Data to use —
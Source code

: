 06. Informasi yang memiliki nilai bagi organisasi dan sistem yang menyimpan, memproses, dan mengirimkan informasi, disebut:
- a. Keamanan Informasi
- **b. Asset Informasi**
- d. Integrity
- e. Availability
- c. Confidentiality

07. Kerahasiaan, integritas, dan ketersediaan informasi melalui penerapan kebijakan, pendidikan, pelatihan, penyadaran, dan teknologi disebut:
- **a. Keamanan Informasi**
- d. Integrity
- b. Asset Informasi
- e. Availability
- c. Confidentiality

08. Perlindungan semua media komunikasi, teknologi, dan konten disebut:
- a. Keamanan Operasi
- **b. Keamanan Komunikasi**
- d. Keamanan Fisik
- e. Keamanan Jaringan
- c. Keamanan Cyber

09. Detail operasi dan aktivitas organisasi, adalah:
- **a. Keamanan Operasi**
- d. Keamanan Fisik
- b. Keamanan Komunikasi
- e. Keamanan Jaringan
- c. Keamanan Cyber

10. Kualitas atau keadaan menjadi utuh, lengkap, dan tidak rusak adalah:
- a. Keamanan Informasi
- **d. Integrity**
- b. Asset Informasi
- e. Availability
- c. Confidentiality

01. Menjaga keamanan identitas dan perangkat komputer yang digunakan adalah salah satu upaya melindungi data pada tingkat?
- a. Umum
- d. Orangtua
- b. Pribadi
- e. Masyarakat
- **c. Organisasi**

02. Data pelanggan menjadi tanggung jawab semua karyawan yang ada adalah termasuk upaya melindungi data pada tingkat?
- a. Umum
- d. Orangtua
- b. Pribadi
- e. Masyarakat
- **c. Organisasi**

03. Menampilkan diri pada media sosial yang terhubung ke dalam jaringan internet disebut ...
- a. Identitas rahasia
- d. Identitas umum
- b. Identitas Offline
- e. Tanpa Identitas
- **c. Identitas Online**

* * *

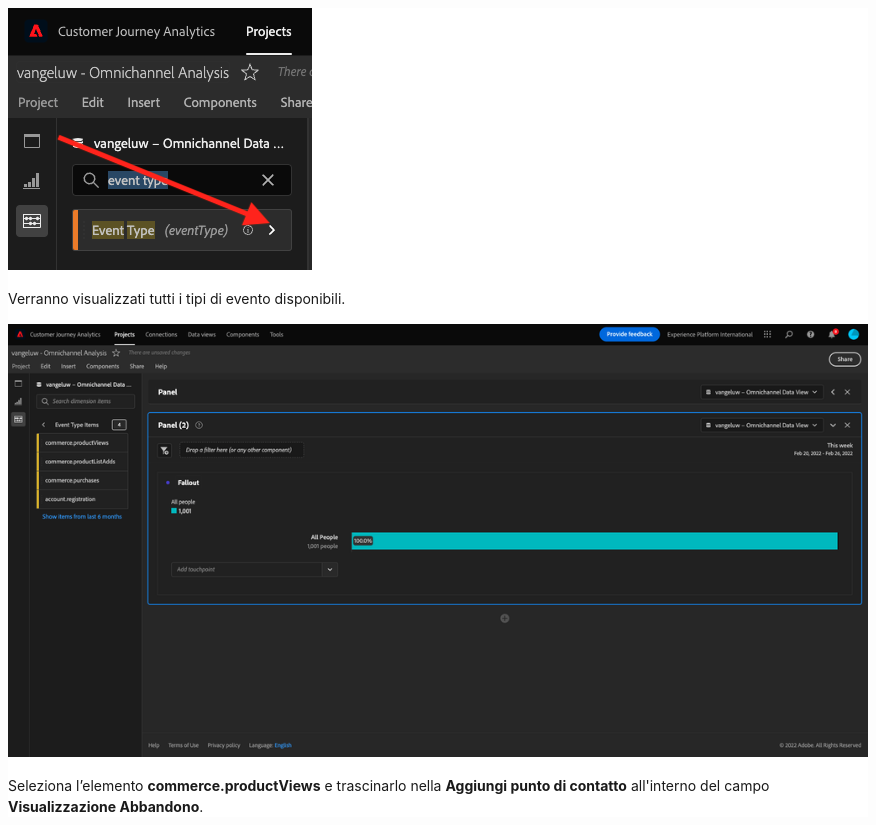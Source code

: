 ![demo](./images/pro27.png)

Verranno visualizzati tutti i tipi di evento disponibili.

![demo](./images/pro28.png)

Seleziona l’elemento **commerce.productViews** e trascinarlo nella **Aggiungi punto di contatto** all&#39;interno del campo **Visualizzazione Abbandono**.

What is required — Filter the records for the word "tingkat" and show every line that has it.

Result —
01. Menjaga keamanan identitas dan perangkat komputer yang digunakan adalah salah satu upaya melindungi data pada tingkat?
02. Data pelanggan menjadi tanggung jawab semua karyawan yang ada adalah termasuk upaya melindungi data pada tingkat?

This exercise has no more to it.